─── Recorded data
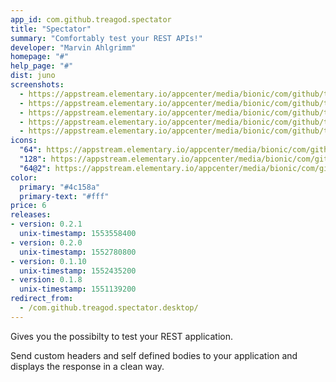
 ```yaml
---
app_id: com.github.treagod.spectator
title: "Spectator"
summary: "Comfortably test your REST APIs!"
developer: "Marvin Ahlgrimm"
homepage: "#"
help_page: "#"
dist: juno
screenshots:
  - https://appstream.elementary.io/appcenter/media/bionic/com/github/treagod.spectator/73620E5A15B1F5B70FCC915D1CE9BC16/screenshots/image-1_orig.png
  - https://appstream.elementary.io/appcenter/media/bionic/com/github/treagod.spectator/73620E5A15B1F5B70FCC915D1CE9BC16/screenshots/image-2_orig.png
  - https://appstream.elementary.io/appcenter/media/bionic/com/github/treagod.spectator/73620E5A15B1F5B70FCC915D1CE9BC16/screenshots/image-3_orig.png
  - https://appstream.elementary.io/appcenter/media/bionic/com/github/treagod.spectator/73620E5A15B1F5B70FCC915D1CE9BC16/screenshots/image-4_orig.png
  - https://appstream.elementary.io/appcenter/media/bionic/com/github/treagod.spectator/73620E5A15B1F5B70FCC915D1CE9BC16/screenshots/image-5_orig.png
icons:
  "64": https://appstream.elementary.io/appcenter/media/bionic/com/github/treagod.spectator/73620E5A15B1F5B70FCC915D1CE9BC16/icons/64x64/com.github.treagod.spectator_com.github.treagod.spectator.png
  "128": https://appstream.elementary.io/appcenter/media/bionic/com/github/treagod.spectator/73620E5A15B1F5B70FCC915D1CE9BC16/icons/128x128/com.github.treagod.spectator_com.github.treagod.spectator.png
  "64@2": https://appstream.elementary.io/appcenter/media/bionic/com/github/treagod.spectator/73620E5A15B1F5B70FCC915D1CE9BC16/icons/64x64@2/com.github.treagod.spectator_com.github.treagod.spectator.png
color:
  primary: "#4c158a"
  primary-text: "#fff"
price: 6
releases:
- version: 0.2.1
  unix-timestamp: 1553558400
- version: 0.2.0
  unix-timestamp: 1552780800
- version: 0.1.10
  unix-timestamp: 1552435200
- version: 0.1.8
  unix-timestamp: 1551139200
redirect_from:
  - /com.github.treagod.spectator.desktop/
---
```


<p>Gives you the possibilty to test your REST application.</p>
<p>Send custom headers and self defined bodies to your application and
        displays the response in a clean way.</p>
──────
What to produce |
Quote every record above exactly, omitting any pictures they contain.

Solution to this task |
 ```yaml
---
app_id: com.github.treagod.spectator
title: "Spectator"
summary: "Comfortably test your REST APIs!"
developer: "Marvin Ahlgrimm"
homepage: "#"
help_page: "#"
dist: juno
screenshots:
  - https://appstream.elementary.io/appcenter/media/bionic/com/github/treagod.spectator/73620E5A15B1F5B70FCC915D1CE9BC16/screenshots/image-1_orig.png
  - https://appstream.elementary.io/appcenter/media/bionic/com/github/treagod.spectator/73620E5A15B1F5B70FCC915D1CE9BC16/screenshots/image-2_orig.png
  - https://appstream.elementary.io/appcenter/media/bionic/com/github/treagod.spectator/73620E5A15B1F5B70FCC915D1CE9BC16/screenshots/image-3_orig.png
  - https://appstream.elementary.io/appcenter/media/bionic/com/github/treagod.spectator/73620E5A15B1F5B70FCC915D1CE9BC16/screenshots/image-4_orig.png
  - https://appstream.elementary.io/appcenter/media/bionic/com/github/treagod.spectator/73620E5A15B1F5B70FCC915D1CE9BC16/screenshots/image-5_orig.png
icons:
  "64": https://appstream.elementary.io/appcenter/media/bionic/com/github/treagod.spectator/73620E5A15B1F5B70FCC915D1CE9BC16/icons/64x64/com.github.treagod.spectator_com.github.treagod.spectator.png
  "128": https://appstream.elementary.io/appcenter/media/bionic/com/github/treagod.spectator/73620E5A15B1F5B70FCC915D1CE9BC16/icons/128x128/com.github.treagod.spectator_com.github.treagod.spectator.png
  "64@2": https://appstream.elementary.io/appcenter/media/bionic/com/github/treagod.spectator/73620E5A15B1F5B70FCC915D1CE9BC16/icons/64x64@2/com.github.treagod.spectator_com.github.treagod.spectator.png
color:
  primary: "#4c158a"
  primary-text: "#fff"
price: 6
releases:
- version: 0.2.1
  unix-timestamp: 1553558400
- version: 0.2.0
  unix-timestamp: 1552780800
- version: 0.1.10
  unix-timestamp: 1552435200
- version: 0.1.8
  unix-timestamp: 1551139200
redirect_from:
  - /com.github.treagod.spectator.desktop/
---
```


<p>Gives you the possibilty to test your REST application.</p>
<p>Send custom headers and self defined bodies to your application and
        displays the response in a clean way.</p>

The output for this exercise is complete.